*** Data listing ***
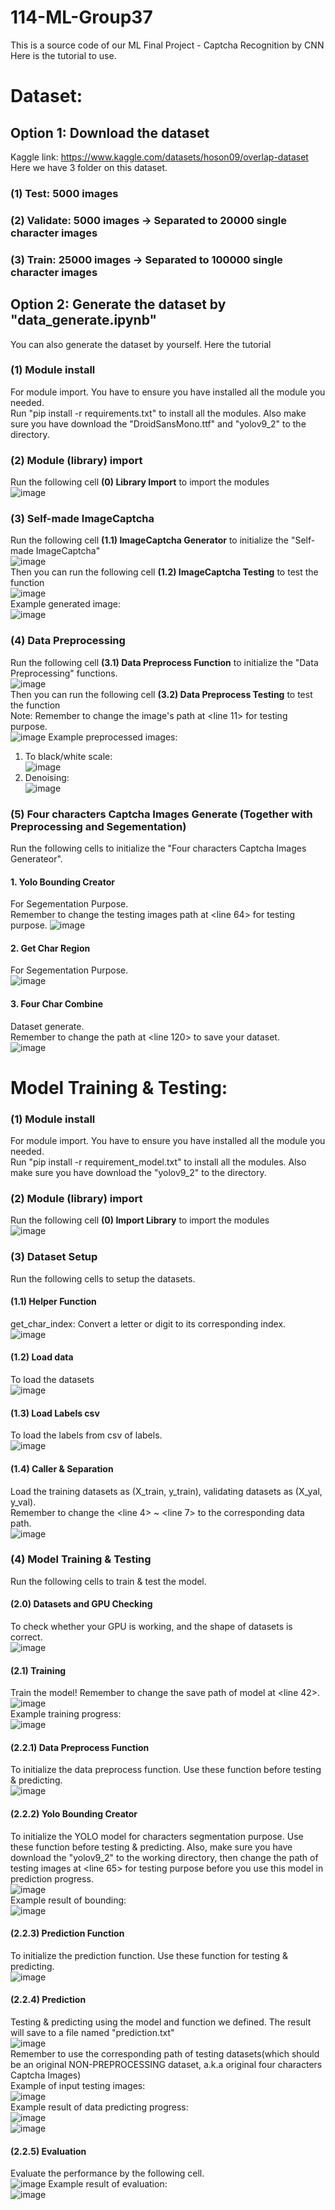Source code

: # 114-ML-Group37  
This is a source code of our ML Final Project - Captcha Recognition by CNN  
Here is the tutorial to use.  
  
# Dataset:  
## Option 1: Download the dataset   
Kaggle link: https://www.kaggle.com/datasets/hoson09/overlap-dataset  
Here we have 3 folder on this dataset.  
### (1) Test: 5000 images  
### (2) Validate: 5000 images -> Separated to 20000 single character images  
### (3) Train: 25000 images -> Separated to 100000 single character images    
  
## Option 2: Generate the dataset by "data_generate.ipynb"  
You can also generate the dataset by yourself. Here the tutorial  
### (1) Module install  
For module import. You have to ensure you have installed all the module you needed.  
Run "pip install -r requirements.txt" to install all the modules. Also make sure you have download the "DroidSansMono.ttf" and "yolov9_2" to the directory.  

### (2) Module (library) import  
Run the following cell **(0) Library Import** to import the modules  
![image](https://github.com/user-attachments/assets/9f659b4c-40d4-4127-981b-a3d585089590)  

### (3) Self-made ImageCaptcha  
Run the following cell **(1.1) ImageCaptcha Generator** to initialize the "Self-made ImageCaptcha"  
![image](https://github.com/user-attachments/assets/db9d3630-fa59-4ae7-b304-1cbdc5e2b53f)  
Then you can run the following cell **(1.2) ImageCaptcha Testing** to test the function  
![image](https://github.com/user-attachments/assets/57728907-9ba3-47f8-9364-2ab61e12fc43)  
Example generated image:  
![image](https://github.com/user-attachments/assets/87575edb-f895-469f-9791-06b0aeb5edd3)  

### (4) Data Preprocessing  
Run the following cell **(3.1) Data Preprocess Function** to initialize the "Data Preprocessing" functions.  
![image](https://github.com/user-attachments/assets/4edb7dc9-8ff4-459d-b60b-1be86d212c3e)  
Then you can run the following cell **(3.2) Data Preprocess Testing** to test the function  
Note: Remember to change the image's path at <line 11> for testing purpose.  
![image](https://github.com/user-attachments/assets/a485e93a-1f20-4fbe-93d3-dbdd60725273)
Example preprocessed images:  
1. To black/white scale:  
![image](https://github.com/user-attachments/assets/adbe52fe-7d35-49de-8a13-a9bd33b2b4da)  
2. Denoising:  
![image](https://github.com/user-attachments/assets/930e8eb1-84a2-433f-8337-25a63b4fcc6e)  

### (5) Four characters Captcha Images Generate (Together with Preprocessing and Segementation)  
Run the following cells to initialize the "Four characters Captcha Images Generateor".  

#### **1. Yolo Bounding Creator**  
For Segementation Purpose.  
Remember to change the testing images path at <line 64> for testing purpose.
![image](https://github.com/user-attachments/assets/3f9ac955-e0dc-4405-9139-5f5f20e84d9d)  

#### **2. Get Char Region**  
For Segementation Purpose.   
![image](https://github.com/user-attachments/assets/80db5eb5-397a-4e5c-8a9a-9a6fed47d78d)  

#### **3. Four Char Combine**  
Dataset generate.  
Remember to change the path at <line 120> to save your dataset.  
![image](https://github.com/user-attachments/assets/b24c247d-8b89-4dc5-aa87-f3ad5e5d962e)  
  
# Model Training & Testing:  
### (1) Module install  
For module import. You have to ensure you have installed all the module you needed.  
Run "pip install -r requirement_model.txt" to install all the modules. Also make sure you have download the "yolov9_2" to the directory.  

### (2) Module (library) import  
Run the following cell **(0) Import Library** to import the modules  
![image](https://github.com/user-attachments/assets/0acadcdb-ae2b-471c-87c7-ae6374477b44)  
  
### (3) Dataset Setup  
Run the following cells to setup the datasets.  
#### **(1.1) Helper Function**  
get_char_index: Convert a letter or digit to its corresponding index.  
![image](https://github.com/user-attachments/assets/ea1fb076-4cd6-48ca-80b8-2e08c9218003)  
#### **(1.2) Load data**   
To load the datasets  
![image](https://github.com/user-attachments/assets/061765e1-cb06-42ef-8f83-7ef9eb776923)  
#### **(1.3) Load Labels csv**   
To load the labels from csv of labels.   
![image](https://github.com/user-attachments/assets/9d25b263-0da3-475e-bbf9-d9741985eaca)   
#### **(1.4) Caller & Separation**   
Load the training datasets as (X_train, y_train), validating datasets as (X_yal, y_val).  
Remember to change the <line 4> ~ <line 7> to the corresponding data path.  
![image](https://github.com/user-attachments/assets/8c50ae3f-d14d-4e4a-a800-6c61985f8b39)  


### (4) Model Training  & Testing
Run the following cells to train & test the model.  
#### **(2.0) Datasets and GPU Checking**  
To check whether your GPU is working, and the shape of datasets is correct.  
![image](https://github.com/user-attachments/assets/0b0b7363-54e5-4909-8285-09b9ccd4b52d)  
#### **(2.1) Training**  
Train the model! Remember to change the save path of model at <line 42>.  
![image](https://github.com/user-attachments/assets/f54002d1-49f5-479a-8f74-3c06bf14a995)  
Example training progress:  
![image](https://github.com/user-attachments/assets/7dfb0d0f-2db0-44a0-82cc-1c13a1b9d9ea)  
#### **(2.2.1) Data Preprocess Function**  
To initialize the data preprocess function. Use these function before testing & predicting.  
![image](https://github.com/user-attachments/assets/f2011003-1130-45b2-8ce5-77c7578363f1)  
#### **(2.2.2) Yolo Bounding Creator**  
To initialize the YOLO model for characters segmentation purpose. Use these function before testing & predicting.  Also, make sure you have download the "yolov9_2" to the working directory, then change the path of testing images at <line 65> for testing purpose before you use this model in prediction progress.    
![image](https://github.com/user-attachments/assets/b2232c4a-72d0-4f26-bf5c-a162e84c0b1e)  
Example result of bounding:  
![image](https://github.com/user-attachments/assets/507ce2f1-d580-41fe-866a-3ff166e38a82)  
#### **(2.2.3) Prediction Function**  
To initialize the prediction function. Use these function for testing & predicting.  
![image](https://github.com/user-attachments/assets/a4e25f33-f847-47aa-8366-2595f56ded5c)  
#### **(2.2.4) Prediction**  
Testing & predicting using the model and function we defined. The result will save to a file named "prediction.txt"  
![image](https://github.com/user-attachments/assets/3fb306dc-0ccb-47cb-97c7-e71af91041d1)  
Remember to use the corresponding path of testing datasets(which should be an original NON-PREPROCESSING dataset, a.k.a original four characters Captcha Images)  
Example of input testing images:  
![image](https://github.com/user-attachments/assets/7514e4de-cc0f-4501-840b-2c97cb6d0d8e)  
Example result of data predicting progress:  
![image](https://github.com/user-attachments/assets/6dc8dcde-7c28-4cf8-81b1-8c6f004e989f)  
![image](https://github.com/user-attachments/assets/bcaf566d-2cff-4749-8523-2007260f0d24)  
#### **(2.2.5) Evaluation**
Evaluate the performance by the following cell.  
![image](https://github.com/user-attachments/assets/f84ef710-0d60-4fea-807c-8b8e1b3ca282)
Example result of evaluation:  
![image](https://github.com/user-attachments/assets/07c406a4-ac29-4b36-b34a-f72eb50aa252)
***
Task goal -
Pictures do not go in the copy; print every entry exactly as it stands.

Your solution -
Source code

: # 114-ML-Group37  
This is a source code of our ML Final Project - Captcha Recognition by CNN  
Here is the tutorial to use.  
  
# Dataset:  
## Option 1: Download the dataset   
Kaggle link: https://www.kaggle.com/datasets/hoson09/overlap-dataset  
Here we have 3 folder on this dataset.  
### (1) Test: 5000 images  
### (2) Validate: 5000 images -> Separated to 20000 single character images  
### (3) Train: 25000 images -> Separated to 100000 single character images    
  
## Option 2: Generate the dataset by "data_generate.ipynb"  
You can also generate the dataset by yourself. Here the tutorial  
### (1) Module install  
For module import. You have to ensure you have installed all the module you needed.  
Run "pip install -r requirements.txt" to install all the modules. Also make sure you have download the "DroidSansMono.ttf" and "yolov9_2" to the directory.  

### (2) Module (library) import  
Run the following cell **(0) Library Import** to import the modules  
![image](https://github.com/user-attachments/assets/9f659b4c-40d4-4127-981b-a3d585089590)  

### (3) Self-made ImageCaptcha  
Run the following cell **(1.1) ImageCaptcha Generator** to initialize the "Self-made ImageCaptcha"  
![image](https://github.com/user-attachments/assets/db9d3630-fa59-4ae7-b304-1cbdc5e2b53f)  
Then you can run the following cell **(1.2) ImageCaptcha Testing** to test the function  
![image](https://github.com/user-attachments/assets/57728907-9ba3-47f8-9364-2ab61e12fc43)  
Example generated image:  
![image](https://github.com/user-attachments/assets/87575edb-f895-469f-9791-06b0aeb5edd3)  

### (4) Data Preprocessing  
Run the following cell **(3.1) Data Preprocess Function** to initialize the "Data Preprocessing" functions.  
![image](https://github.com/user-attachments/assets/4edb7dc9-8ff4-459d-b60b-1be86d212c3e)  
Then you can run the following cell **(3.2) Data Preprocess Testing** to test the function  
Note: Remember to change the image's path at <line 11> for testing purpose.  
![image](https://github.com/user-attachments/assets/a485e93a-1f20-4fbe-93d3-dbdd60725273)
Example preprocessed images:  
1. To black/white scale:  
![image](https://github.com/user-attachments/assets/adbe52fe-7d35-49de-8a13-a9bd33b2b4da)  
2. Denoising:  
![image](https://github.com/user-attachments/assets/930e8eb1-84a2-433f-8337-25a63b4fcc6e)  

### (5) Four characters Captcha Images Generate (Together with Preprocessing and Segementation)  
Run the following cells to initialize the "Four characters Captcha Images Generateor".  

#### **1. Yolo Bounding Creator**  
For Segementation Purpose.  
Remember to change the testing images path at <line 64> for testing purpose.
![image](https://github.com/user-attachments/assets/3f9ac955-e0dc-4405-9139-5f5f20e84d9d)  

#### **2. Get Char Region**  
For Segementation Purpose.   
![image](https://github.com/user-attachments/assets/80db5eb5-397a-4e5c-8a9a-9a6fed47d78d)  

#### **3. Four Char Combine**  
Dataset generate.  
Remember to change the path at <line 120> to save your dataset.  
![image](https://github.com/user-attachments/assets/b24c247d-8b89-4dc5-aa87-f3ad5e5d962e)  
  
# Model Training & Testing:  
### (1) Module install  
For module import. You have to ensure you have installed all the module you needed.  
Run "pip install -r requirement_model.txt" to install all the modules. Also make sure you have download the "yolov9_2" to the directory.  

### (2) Module (library) import  
Run the following cell **(0) Import Library** to import the modules  
![image](https://github.com/user-attachments/assets/0acadcdb-ae2b-471c-87c7-ae6374477b44)  
  
### (3) Dataset Setup  
Run the following cells to setup the datasets.  
#### **(1.1) Helper Function**  
get_char_index: Convert a letter or digit to its corresponding index.  
![image](https://github.com/user-attachments/assets/ea1fb076-4cd6-48ca-80b8-2e08c9218003)  
#### **(1.2) Load data**   
To load the datasets  
![image](https://github.com/user-attachments/assets/061765e1-cb06-42ef-8f83-7ef9eb776923)  
#### **(1.3) Load Labels csv**   
To load the labels from csv of labels.   
![image](https://github.com/user-attachments/assets/9d25b263-0da3-475e-bbf9-d9741985eaca)   
#### **(1.4) Caller & Separation**   
Load the training datasets as (X_train, y_train), validating datasets as (X_yal, y_val).  
Remember to change the <line 4> ~ <line 7> to the corresponding data path.  
![image](https://github.com/user-attachments/assets/8c50ae3f-d14d-4e4a-a800-6c61985f8b39)  


### (4) Model Training  & Testing
Run the following cells to train & test the model.  
#### **(2.0) Datasets and GPU Checking**  
To check whether your GPU is working, and the shape of datasets is correct.  
![image](https://github.com/user-attachments/assets/0b0b7363-54e5-4909-8285-09b9ccd4b52d)  
#### **(2.1) Training**  
Train the model! Remember to change the save path of model at <line 42>.  
![image](https://github.com/user-attachments/assets/f54002d1-49f5-479a-8f74-3c06bf14a995)  
Example training progress:  
![image](https://github.com/user-attachments/assets/7dfb0d0f-2db0-44a0-82cc-1c13a1b9d9ea)  
#### **(2.2.1) Data Preprocess Function**  
To initialize the data preprocess function. Use these function before testing & predicting.  
![image](https://github.com/user-attachments/assets/f2011003-1130-45b2-8ce5-77c7578363f1)  
#### **(2.2.2) Yolo Bounding Creator**  
To initialize the YOLO model for characters segmentation purpose. Use these function before testing & predicting.  Also, make sure you have download the "yolov9_2" to the working directory, then change the path of testing images at <line 65> for testing purpose before you use this model in prediction progress.    
![image](https://github.com/user-attachments/assets/b2232c4a-72d0-4f26-bf5c-a162e84c0b1e)  
Example result of bounding:  
![image](https://github.com/user-attachments/assets/507ce2f1-d580-41fe-866a-3ff166e38a82)  
#### **(2.2.3) Prediction Function**  
To initialize the prediction function. Use these function for testing & predicting.  
![image](https://github.com/user-attachments/assets/a4e25f33-f847-47aa-8366-2595f56ded5c)  
#### **(2.2.4) Prediction**  
Testing & predicting using the model and function we defined. The result will save to a file named "prediction.txt"  
![image](https://github.com/user-attachments/assets/3fb306dc-0ccb-47cb-97c7-e71af91041d1)  
Remember to use the corresponding path of testing datasets(which should be an original NON-PREPROCESSING dataset, a.k.a original four characters Captcha Images)  
Example of input testing images:  
![image](https://github.com/user-attachments/assets/7514e4de-cc0f-4501-840b-2c97cb6d0d8e)  
Example result of data predicting progress:  
![image](https://github.com/user-attachments/assets/6dc8dcde-7c28-4cf8-81b1-8c6f004e989f)  
![image](https://github.com/user-attachments/assets/bcaf566d-2cff-4749-8523-2007260f0d24)  
#### **(2.2.5) Evaluation**
Evaluate the performance by the following cell.  
![image](https://github.com/user-attachments/assets/f84ef710-0d60-4fea-807c-8b8e1b3ca282)
Example result of evaluation:  
![image](https://github.com/user-attachments/assets/07c406a4-ac29-4b36-b34a-f72eb50aa252)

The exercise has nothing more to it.